START MATERIAL FOR THE TASK

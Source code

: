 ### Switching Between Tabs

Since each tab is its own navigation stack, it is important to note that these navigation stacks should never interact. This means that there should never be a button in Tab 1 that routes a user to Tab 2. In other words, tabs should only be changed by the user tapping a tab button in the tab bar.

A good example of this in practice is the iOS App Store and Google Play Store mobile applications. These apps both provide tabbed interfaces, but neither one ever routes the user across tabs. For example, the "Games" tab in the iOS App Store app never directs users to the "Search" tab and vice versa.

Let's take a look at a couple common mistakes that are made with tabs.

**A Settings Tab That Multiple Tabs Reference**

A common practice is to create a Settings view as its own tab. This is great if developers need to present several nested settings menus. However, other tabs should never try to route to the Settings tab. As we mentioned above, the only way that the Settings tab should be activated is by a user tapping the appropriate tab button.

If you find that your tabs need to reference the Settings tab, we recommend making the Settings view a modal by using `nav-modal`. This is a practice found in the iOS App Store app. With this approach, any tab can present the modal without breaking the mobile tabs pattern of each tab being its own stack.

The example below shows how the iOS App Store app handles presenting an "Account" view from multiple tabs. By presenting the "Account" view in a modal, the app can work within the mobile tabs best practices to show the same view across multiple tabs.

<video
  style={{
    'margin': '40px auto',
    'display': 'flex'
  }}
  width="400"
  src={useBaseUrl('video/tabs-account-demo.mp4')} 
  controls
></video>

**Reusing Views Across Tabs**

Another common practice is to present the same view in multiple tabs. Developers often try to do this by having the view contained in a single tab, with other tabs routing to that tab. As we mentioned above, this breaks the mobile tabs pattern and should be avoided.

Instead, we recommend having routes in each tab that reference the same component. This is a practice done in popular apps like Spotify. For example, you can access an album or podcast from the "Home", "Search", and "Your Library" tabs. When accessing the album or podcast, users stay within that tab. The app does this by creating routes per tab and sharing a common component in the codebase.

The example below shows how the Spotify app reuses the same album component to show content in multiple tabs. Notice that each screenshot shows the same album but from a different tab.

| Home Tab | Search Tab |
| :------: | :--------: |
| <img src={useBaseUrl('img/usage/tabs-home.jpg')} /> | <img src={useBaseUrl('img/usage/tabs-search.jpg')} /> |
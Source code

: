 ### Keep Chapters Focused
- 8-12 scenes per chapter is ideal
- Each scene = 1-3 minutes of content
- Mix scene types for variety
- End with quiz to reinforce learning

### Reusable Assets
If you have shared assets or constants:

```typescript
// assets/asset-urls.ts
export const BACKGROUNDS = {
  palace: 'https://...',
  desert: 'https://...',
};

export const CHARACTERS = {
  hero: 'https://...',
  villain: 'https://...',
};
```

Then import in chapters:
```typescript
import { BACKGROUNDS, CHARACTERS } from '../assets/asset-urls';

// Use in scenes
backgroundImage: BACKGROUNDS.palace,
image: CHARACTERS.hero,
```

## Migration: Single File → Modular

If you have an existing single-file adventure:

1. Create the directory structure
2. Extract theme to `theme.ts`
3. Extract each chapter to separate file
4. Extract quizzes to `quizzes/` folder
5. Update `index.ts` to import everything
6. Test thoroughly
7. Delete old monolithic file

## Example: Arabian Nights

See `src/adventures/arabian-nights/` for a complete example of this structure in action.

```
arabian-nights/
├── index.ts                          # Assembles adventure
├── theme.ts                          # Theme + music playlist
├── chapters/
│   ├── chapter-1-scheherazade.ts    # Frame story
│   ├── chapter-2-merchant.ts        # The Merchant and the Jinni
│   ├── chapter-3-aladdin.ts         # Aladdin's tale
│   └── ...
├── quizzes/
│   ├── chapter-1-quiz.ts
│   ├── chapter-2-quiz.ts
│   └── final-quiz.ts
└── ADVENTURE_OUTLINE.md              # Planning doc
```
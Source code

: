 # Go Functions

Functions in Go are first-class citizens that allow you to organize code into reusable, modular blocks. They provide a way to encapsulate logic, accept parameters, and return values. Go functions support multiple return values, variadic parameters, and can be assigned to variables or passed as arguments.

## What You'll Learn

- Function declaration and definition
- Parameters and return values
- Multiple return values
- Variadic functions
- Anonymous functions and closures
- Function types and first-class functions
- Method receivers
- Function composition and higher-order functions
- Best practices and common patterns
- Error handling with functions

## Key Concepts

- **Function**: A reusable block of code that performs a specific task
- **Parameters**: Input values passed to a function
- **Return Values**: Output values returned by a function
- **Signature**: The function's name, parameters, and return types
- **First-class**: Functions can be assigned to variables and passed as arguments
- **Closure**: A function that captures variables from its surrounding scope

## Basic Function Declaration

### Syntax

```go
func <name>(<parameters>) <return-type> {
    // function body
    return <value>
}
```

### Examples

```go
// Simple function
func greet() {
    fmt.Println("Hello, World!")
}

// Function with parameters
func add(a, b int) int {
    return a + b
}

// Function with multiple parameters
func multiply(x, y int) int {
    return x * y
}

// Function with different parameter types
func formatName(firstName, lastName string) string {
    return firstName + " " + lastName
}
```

END MATERIAL FOR THE TASK

## TASK DETAILS
Give only the number of lines above that hold the string "practices".

## SOLUTION
2